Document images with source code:
• • • •

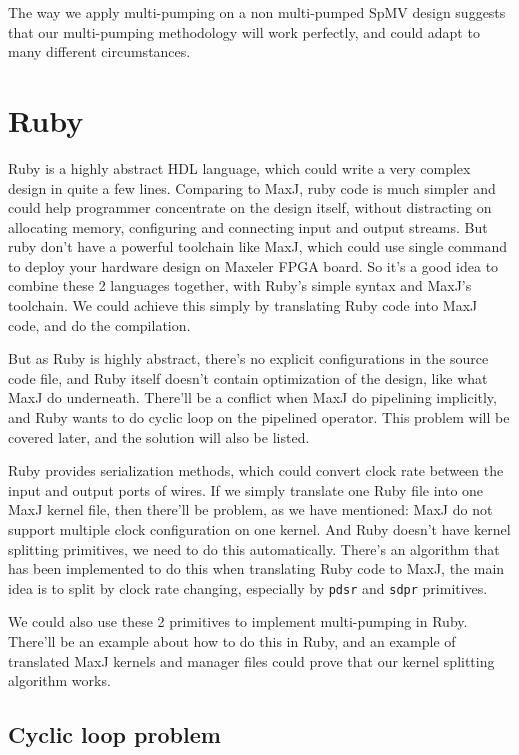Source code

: \documentclass[a4paper, 10pt]{report}
\begin{document}
The way we apply multi-pumping on a non multi-pumped SpMV design suggests that our multi-pumping methodology will work perfectly, and could adapt to many different circumstances.

\chapter{Ruby}

Ruby is a highly abstract HDL language, which could write a very complex design in quite a few lines. Comparing to MaxJ, ruby code is much simpler and could help programmer concentrate on the design itself, without distracting on allocating memory, configuring and connecting input and output streams. But ruby don't have a powerful toolchain like MaxJ, which could use single command to deploy your hardware design on Maxeler FPGA board. So it's a good idea to combine these 2 languages together, with Ruby's simple syntax and MaxJ's toolchain. We could achieve this simply by translating Ruby code into MaxJ code, and do the compilation.

But as Ruby is highly abstract, there's no explicit configurations in the source code file, and Ruby itself doesn't contain optimization of the design, like what MaxJ do underneath. There'll be a conflict when MaxJ do pipelining implicitly, and Ruby wants to do cyclic loop on the pipelined operator. This problem will be covered later, and the solution will also be listed.

Ruby provides serialization methods, which could convert clock rate between the input and output ports of wires. If we simply translate one Ruby file into one MaxJ kernel file, then there'll be problem, as we have mentioned: MaxJ do not support multiple clock configuration on one kernel. And Ruby doesn't have kernel splitting primitives, we need to do this automatically. There's an algorithm that has been implemented to do this when translating Ruby code to MaxJ, the main idea is to split by clock rate changing, especially by \texttt{pdsr} and \texttt{sdpr} primitives. 

We could also use these 2 primitives to implement multi-pumping in Ruby. There'll be an example about how to do this in Ruby, and an example of translated MaxJ kernels and manager files could prove that our kernel splitting algorithm works.

\section{Cyclic loop problem}
\end{document}
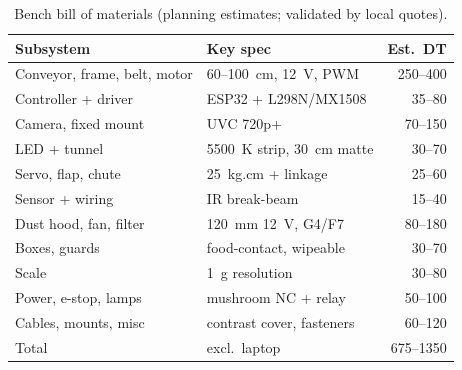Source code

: \documentclass[10pt,conference,a4paper]{IEEEtran}
\begin{document}
\begin{table}[htbp]
\caption{Bench bill of materials (planning estimates; validated by local quotes).}
\label{tab:bom}
\centering
\begin{tabular}{@{}llr@{}}
\toprule
Subsystem & Key spec & Est.~DT \\
\midrule
Conveyor, frame, belt, motor & 60--100~cm, 12~V, PWM & 250--400 \\
Controller + driver & ESP32 + L298N/MX1508 & 35--80 \\
Camera, fixed mount & UVC 720p+ & 70--150 \\
LED + tunnel & 5500~K strip, 30~cm matte & 30--70 \\
Servo, flap, chute & 25~kg.cm + linkage & 25--60 \\
Sensor + wiring & IR break-beam & 15--40 \\
Dust hood, fan, filter & 120~mm 12~V, G4/F7 & 80--180 \\
Boxes, guards & food-contact, wipeable & 30--70 \\
Scale & 1~g resolution & 30--80 \\
Power, e-stop, lamps & mushroom NC + relay & 50--100 \\
Cables, mounts, misc & contrast cover, fasteners & 60--120 \\
\midrule
Total & excl.~laptop & 675--1350 \\
\bottomrule
\end{tabular}
\end{table}
\end{document}
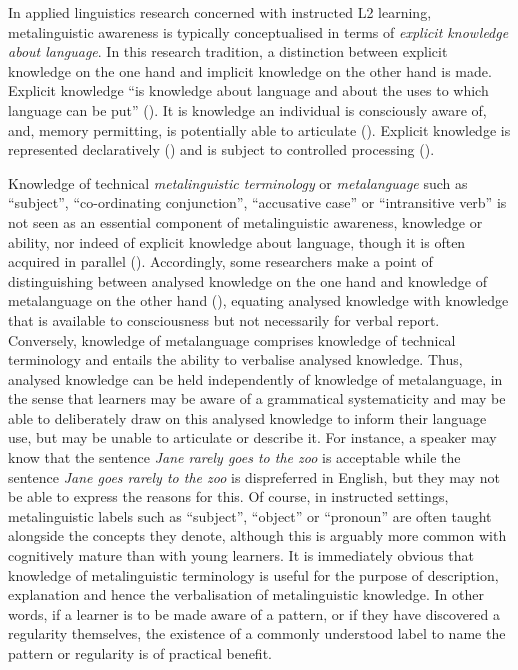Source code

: \documentclass[output=paper]{langscibook}
\begin{document}
In applied linguistics research concerned with instructed L2 learning, metalinguistic awareness is typically conceptualised in terms of \textit{explicit knowledge about language}. In this research tradition, a distinction between explicit knowledge on the one hand and implicit knowledge on the other hand is made. Explicit knowledge “is knowledge about language and about the uses to which language can be put” (\citealt[229]{Ellis2004}). It is knowledge an individual is consciously aware of, and, memory permitting, is potentially able to articulate (\citealt{Ellis2004}). Explicit knowledge is represented declaratively (\citealt{Hulstijn2005}) and is subject to controlled processing (\citealt{EllisEtAl2009}).

Knowledge of technical \textit{metalinguistic terminology} or \textit{metalanguage} such as ``subject'', ``co-ordinating conjunction'', ``accusative case'' or ``intransitive verb'' is not seen as an essential component of metalinguistic awareness, knowledge or ability, nor indeed of explicit knowledge about language, though it is often acquired in parallel (\citealt{Ellis2004}). Accordingly, some researchers make a point of distinguishing between analysed knowledge on the one hand and knowledge of metalanguage on the other hand (\citealt{Gutierrez2016}), equating analysed knowledge with knowledge that is available to consciousness but not necessarily for verbal report. Conversely, knowledge of metalanguage comprises knowledge of technical terminology and entails the ability to verbalise analysed knowledge. Thus, analysed knowledge can be held independently of knowledge of metalanguage, in the sense that learners may be aware of a grammatical systematicity and may be able to deliberately draw on this analysed knowledge to inform their language use, but may be unable to articulate or describe it. For instance, a speaker may know that the sentence \textit{Jane rarely goes to the zoo} is acceptable while the sentence \textit{Jane goes rarely to the zoo} is dispreferred in English, but they may not be able to express the reasons for this. Of course, in instructed settings, metalinguistic labels such as ``subject'', ``object'' or ``pronoun'' are often taught alongside the concepts they denote, although this is arguably more common with cognitively mature than with young learners. It is immediately obvious that knowledge of metalinguistic terminology is useful for the purpose of description, explanation and hence the verbalisation of metalinguistic knowledge. In other words, if a learner is to be made aware of a pattern, or if they have discovered a regularity themselves, the existence of a commonly understood label to name the pattern or regularity is of practical benefit.
\end{document}

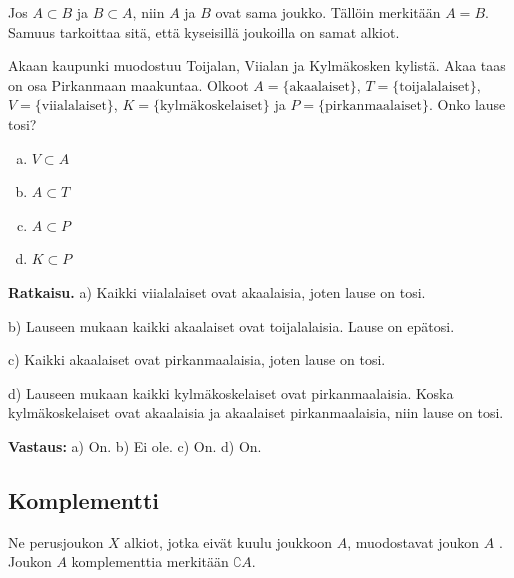 Jos $A\subset B$ ja $B\subset A$, niin  $A$ ja $B$ ovat sama joukko. Tällöin merkitään $A=B$. Samuus tarkoittaa sitä, että kyseisillä joukoilla on samat alkiot. %

\newpage

\begin{esimerkki}
Akaan kaupunki muodostuu Toijalan, Viialan ja Kylmäkosken
kylistä. Akaa taas on osa Pirkanmaan maakuntaa. Olkoot $A
= \{\textrm{akaalaiset}\}$, $T = \{\textrm{toijalalaiset}\}$, $V
= \{\textrm{viialalaiset}\}$, $K = \{\textrm{kylmäkoskelaiset}\} $ ja $P = \{\textrm{pirkanmaalaiset}\}$. Onko lause tosi?

\begin{enumerate}[a)]
\item $V \subset A$
\item $A \subset T$
\item $A \subset P$
\item $K \subset P$
\end{enumerate}


{\bf Ratkaisu.}
a) Kaikki viialalaiset ovat akaalaisia, joten lause on
tosi.

b) Lauseen mukaan kaikki akaalaiset ovat toijalalaisia.
Lause on epätosi.

c) Kaikki akaalaiset ovat pirkanmaalaisia, joten lause on
tosi.

d) Lauseen mukaan kaikki kylmäkoskelaiset ovat
pirkanmaalaisia. Koska kylmäkoskelaiset ovat akaalaisia
ja akaalaiset pirkanmaalaisia, niin lause on tosi.

{\bf Vastaus:} a) On. b) Ei ole. c) On. d) On.
\end{esimerkki}

\subsection*{Komplementti}
Ne perusjoukon $X$ alkiot, jotka eivät kuulu joukkoon $A$, muodostavat joukon $A$ . Joukon $A$ komplementtia merkitään $\complement A$.

\begin{center}



\end{center}

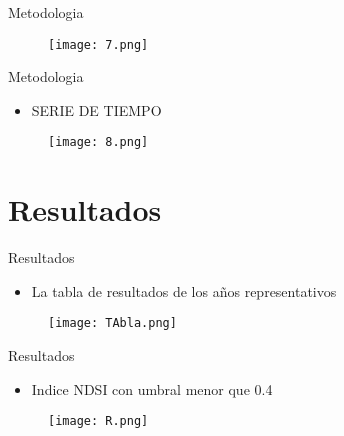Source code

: \documentclass[handout,t]{beamer}
\begin{document}
\begin{frame}{Metodologia}
\begin{figure}
  \centering
  \texttt{[image: 7.png]}
\end{figure}
\end{frame}

\begin{frame}{Metodologia}
\begin{itemize}
    \item \small{SERIE DE TIEMPO}
    \end{itemize}
\begin{figure}
  \centering
  \texttt{[image: 8.png]}
\end{figure}
\end{frame}

\section{Resultados}
\begin{frame}{Resultados}
\begin{itemize}
    \item \small{La tabla de resultados de los años representativos}
    \end{itemize}
\begin{figure}
  \centering
  \texttt{[image: TAbla.png]}
\end{figure}
\end{frame}

\begin{frame}{Resultados}
\begin{itemize}
    \item \small{Indice NDSI con umbral menor que 0.4}
    \end{itemize}
\begin{figure}
  \centering
  \texttt{[image: R.png]}
\end{figure}
\end{frame}
\end{document}
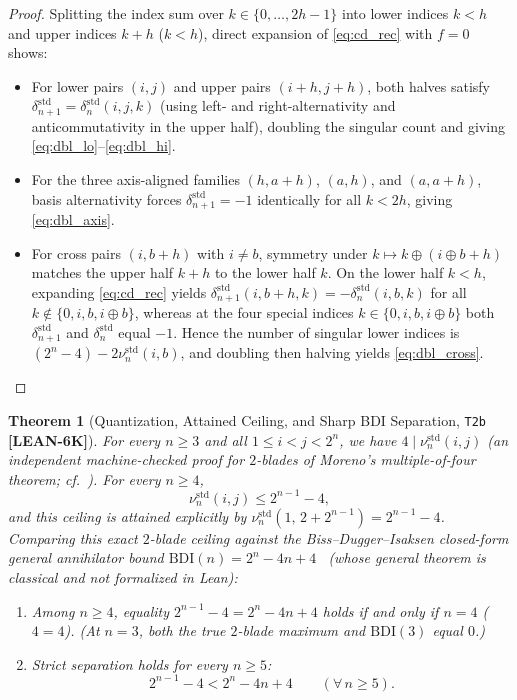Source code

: \documentclass[11pt,reqno]{amsart}
\theoremstyle{plain}
\newtheorem{theorem}{Theorem}[section]
\theoremstyle{definition}
\theoremstyle{remark}
\newcommand{\tagLean}{\mbox{\textsf{\textbf{\color{oiBlue}[LEAN-6K]}}}}
\newcommand{\std}{\mathrm{std}}
\begin{document}
\begin{proof}
Splitting the index sum over $k \in \{0, \dots, 2h-1\}$ into lower indices $k < h$ and upper
indices $k + h$ ($k < h$), direct expansion of \eqref{eq:cd_rec} with $f = 0$ shows:
\begin{itemize}[leftmargin=2em]
  \item For lower pairs $(i, j)$ and upper pairs $(i+h, j+h)$, both halves satisfy
    $\delta_{n+1}^{\std} = \delta_n^{\std}(i, j, k)$ (using left- and right-alternativity and
    anticommutativity in the upper half), doubling the singular count and giving
    \eqref{eq:dbl_lo}--\eqref{eq:dbl_hi}.
  \item For the three axis-aligned families $(h, a+h)$, $(a, h)$, and $(a, a+h)$, basis
    alternativity forces $\delta_{n+1}^{\std} = -1$ identically for all $k < 2h$, giving
    \eqref{eq:dbl_axis}.
  \item For cross pairs $(i, b+h)$ with $i \neq b$, symmetry under $k \mapsto k \oplus (i \oplus b + h)$
    matches the upper half $k + h$ to the lower half $k$. On the lower half $k < h$, expanding
    \eqref{eq:cd_rec} yields $\delta_{n+1}^{\std}(i, b+h, k) = -\delta_n^{\std}(i, b, k)$ for
    all $k \notin \{0, i, b, i \oplus b\}$, whereas at the four special indices
    $k \in \{0, i, b, i \oplus b\}$ both $\delta_{n+1}^{\std}$ and $\delta_n^{\std}$ equal $-1$.
    Hence the number of singular lower indices is $(2^n - 4) - 2\nu_n^{\std}(i, b)$, and
    doubling then halving yields \eqref{eq:dbl_cross}.\qedhere
\end{itemize}
\end{proof}

\begin{theorem}[Quantization, Attained Ceiling, and Sharp BDI Separation, \texttt{T2b} \tagLean]
\label{thm:t2b}
For every $n \ge 3$ and all $1 \le i < j < 2^n$, we have $4 \mid \nu_n^{\std}(i, j)$
(an independent machine-checked proof for $2$-blades of Moreno's multiple-of-four theorem;
cf.~\cite{moreno1998,biss2008i}). For every $n \ge 4$,
\begin{equation}
  \nu_n^{\std}(i, j) \le 2^{n-1} - 4,
\end{equation}
and this ceiling is \emph{attained} explicitly by $\nu_n^{\std}(1,\, 2 + 2^{n-1}) = 2^{n-1} - 4$.
Comparing this exact $2$-blade ceiling against the Biss--Dugger--Isaksen closed-form general
annihilator bound $\mathrm{BDI}(n) = 2^n - 4n + 4$~\cite{biss2008i} (whose general theorem is
classical and not formalized in Lean):
\begin{enumerate}[leftmargin=2em]
  \item Among $n \ge 4$, equality $2^{n-1} - 4 = 2^n - 4n + 4$ holds \emph{if and only if}
    $n = 4$ ($4 = 4$). (At $n = 3$, both the true $2$-blade maximum and $\mathrm{BDI}(3)$ equal $0$.)
  \item Strict separation holds for every $n \ge 5$:
    \begin{equation}
      2^{n-1} - 4 < 2^n - 4n + 4 \qquad (\forall\, n \ge 5).
    \end{equation}
\end{enumerate}
\end{theorem}
\end{document}
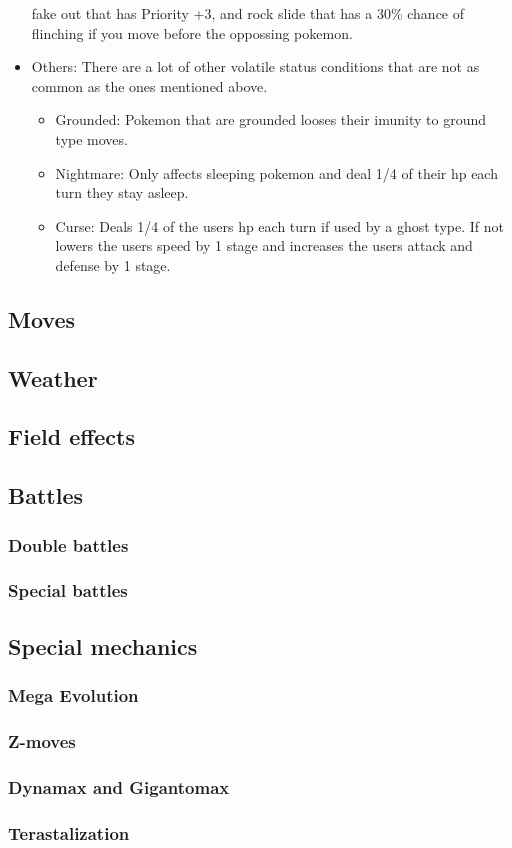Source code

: \begin{itemize}
    fake out that has Priority +3, and rock slide that has a 30\% chance of flinching if you move before the oppossing pokemon.
  \item Others: There are a lot of other volatile status conditions that are not as common as the ones mentioned above.
  \begin{itemize}
    \item Grounded: Pokemon that are grounded looses their imunity to ground type moves.
    \item Nightmare: Only affects sleeping pokemon and deal 1/4 of their hp each turn they stay asleep.
    \item Curse: Deals 1/4 of the users hp each turn if used by a ghost type. If not lowers the users speed by 1 stage and increases 
      the users attack and defense by 1 stage.
  \end{itemize}
\end{itemize}
\subsection{Moves}
\subsection{Weather}
\subsection{Field effects}
\subsection{Battles}
\subsubsection{Double battles}
\subsubsection{Special battles}
\subsection{Special mechanics}
\subsubsection{Mega Evolution}
\subsubsection{Z-moves}
\subsubsection{Dynamax and Gigantomax}
\subsubsection{Terastalization}
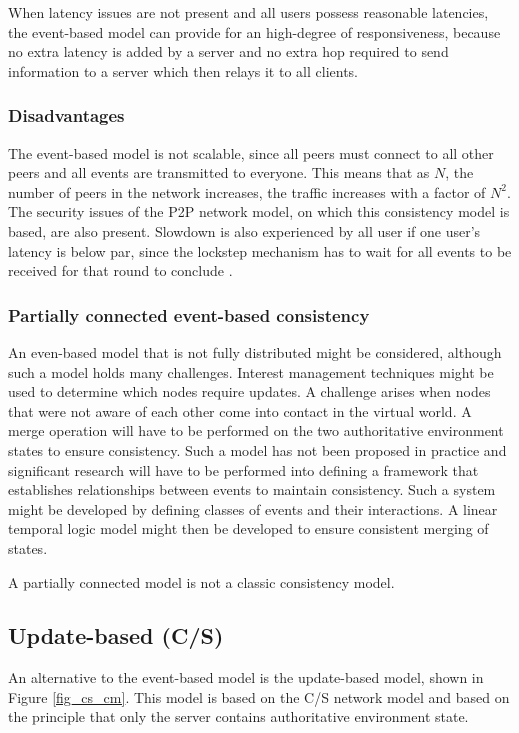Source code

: When latency issues are not present and all users possess reasonable latencies, the event-based model can provide for an high-degree of responsiveness, because no extra latency is added by a server and no extra hop required to send information to a server which then relays it to all clients.

\subsubsection{Disadvantages}
The event-based model is not scalable, since all peers must connect to all other peers and all events are transmitted to
everyone. This means that as $N$, the number of peers in the network increases, the traffic increases with a factor of $N^2$. The security issues of
the P2P network model, on which this consistency model is based, are also present. Slowdown is also experienced by all user if one user's
latency is below par, since the lockstep mechanism has to wait for all events to be received for that round to conclude \cite{cheat_proof_event_ordering}.

\subsubsection{Partially connected event-based consistency}
An even-based model that is not fully distributed might be considered, although such a model holds many challenges. Interest management techniques might be used to determine which nodes require updates. A challenge arises when nodes that were not aware of each other come into contact in the virtual world. A merge operation will have to be performed on the two authoritative environment states to ensure consistency. Such a model has not been proposed in practice and significant research will have to be performed into defining a framework that establishes relationships between events to maintain consistency. Such a system might be developed by defining classes of events and their interactions. A linear temporal logic model might then be developed to ensure consistent merging of states.

A partially connected model is not a classic consistency model.

\subsection{Update-based (C/S)}
\label{classic_update_based}

An alternative to the event-based model is the update-based model, shown in Figure \ref{fig_cs_cm}. This model is based on the C/S network model and based on the principle that only the server contains authoritative environment state.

• • • •

▶ WORK TO BE COMPLETED:
In the entries above, which lines hold the string "pairs"? Report all of them.

▶ REPLY TO THE EXERCISE:
  \item For lower pairs $(i, j)$ and upper pairs $(i+h, j+h)$, both halves satisfy
  \item For cross pairs $(i, b+h)$ with $i \neq b$, symmetry under $k \mapsto k \oplus (i \oplus b + h)$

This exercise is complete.